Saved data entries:

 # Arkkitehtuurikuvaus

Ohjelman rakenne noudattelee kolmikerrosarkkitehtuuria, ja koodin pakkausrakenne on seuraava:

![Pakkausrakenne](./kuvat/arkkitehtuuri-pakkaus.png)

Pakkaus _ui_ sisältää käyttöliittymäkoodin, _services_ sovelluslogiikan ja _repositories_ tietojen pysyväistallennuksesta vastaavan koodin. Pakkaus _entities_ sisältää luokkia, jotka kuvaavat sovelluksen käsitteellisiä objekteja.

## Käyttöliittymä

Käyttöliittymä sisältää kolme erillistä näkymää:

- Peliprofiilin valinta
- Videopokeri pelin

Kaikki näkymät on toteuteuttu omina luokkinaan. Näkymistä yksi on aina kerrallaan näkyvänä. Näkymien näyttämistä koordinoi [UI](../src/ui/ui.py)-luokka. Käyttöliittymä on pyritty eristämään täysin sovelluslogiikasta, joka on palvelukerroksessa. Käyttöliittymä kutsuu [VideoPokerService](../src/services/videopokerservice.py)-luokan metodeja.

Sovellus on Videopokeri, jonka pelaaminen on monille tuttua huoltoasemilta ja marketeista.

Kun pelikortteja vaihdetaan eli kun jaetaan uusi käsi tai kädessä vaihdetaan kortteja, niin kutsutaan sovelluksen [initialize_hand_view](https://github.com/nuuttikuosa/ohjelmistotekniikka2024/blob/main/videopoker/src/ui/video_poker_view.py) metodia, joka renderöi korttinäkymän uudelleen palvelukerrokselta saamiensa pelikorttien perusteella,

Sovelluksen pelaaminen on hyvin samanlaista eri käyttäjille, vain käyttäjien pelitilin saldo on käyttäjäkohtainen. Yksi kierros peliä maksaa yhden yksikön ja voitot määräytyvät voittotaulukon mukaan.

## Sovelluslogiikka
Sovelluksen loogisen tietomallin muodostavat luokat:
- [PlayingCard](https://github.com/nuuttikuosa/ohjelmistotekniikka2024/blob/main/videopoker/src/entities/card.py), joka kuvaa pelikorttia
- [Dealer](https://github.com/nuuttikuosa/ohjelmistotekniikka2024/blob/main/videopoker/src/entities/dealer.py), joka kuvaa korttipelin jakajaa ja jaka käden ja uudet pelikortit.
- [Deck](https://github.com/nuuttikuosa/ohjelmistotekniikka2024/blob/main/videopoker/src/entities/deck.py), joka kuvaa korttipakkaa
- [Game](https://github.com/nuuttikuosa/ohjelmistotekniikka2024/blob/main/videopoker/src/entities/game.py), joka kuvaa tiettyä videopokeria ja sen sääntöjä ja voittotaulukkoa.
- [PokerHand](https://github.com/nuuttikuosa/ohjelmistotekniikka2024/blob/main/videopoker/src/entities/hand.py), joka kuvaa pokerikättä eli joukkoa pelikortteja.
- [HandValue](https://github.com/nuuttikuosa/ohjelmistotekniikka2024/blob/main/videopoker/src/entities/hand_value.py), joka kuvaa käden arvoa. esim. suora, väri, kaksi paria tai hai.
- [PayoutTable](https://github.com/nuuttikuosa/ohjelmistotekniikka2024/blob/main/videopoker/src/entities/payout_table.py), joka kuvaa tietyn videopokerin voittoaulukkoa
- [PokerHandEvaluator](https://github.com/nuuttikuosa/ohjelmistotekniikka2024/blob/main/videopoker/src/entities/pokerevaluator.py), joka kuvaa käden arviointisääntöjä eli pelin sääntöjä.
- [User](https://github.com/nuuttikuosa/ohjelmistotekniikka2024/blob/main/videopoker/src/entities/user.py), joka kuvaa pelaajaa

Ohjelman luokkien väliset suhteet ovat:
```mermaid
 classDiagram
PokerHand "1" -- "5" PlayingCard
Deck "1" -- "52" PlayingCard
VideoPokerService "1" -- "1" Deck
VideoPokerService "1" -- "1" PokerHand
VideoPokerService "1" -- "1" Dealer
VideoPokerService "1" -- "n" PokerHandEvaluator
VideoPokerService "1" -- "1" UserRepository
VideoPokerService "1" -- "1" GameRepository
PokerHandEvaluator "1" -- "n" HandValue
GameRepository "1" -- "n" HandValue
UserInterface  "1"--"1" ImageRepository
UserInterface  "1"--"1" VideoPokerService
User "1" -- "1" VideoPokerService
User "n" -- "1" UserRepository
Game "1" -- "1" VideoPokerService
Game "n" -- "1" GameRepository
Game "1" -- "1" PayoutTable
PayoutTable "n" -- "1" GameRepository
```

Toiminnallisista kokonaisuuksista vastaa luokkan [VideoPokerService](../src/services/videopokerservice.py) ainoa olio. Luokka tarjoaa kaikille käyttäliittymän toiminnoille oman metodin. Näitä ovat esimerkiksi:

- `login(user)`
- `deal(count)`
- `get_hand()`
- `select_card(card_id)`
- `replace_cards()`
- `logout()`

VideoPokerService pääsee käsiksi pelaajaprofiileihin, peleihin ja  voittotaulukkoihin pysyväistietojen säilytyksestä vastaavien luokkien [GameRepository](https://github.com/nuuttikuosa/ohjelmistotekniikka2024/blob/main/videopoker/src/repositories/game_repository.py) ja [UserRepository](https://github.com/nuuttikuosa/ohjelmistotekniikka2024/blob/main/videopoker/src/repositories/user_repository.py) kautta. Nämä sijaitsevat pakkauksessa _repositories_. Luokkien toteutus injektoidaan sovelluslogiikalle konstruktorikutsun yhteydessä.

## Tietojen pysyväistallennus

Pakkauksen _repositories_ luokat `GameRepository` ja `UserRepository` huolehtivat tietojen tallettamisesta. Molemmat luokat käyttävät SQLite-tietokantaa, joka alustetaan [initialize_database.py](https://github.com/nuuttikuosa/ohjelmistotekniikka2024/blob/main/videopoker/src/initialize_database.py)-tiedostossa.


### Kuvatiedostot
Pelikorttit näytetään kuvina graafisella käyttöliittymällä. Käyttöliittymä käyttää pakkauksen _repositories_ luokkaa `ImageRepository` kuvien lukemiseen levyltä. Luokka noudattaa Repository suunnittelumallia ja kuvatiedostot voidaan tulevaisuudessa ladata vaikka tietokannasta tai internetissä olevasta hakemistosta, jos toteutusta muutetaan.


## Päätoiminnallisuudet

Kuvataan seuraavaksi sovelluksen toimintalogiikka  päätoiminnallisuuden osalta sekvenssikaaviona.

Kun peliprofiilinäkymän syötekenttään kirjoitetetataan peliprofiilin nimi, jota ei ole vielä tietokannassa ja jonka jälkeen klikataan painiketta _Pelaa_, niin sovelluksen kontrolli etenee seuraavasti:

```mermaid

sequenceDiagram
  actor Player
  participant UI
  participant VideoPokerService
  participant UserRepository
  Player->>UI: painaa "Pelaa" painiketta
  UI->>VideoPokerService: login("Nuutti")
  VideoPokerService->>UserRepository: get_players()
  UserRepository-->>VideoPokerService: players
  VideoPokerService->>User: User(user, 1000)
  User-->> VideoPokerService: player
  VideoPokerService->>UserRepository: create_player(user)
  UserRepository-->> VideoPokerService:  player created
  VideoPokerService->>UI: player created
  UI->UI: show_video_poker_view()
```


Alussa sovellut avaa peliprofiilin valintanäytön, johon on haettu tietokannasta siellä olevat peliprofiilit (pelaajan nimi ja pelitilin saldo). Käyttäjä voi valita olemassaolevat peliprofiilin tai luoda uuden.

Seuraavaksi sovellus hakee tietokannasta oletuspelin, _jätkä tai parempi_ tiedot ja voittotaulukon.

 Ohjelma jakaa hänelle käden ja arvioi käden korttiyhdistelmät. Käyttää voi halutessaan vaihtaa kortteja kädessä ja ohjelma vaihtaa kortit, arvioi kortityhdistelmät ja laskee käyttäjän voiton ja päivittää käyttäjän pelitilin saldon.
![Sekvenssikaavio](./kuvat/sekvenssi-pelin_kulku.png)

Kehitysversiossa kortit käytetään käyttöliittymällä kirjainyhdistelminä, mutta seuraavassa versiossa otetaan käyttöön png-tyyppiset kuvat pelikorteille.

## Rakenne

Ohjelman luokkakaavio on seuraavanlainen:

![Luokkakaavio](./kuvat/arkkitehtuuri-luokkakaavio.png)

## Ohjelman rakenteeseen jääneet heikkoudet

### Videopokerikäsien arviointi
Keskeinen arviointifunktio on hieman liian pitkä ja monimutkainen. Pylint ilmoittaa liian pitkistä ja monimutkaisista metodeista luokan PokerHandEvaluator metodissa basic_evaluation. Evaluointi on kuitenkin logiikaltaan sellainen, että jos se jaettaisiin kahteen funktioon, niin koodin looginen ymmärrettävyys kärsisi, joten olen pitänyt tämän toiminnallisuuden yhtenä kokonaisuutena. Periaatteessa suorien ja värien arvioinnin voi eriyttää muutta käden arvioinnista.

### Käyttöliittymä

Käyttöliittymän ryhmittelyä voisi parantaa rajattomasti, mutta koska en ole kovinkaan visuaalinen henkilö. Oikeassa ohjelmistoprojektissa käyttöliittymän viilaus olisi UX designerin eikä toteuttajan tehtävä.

▶ [About this exercise] Locate the lines above that hold the word "jonka". Show every one of them.

▶ [Solution to this exercise]
Sovellus on Videopokeri, jonka pelaaminen on monille tuttua huoltoasemilta ja marketeista.
Kun peliprofiilinäkymän syötekenttään kirjoitetetataan peliprofiilin nimi, jota ei ole vielä tietokannassa ja jonka jälkeen klikataan painiketta _Pelaa_, niin sovelluksen kontrolli etenee seuraavasti:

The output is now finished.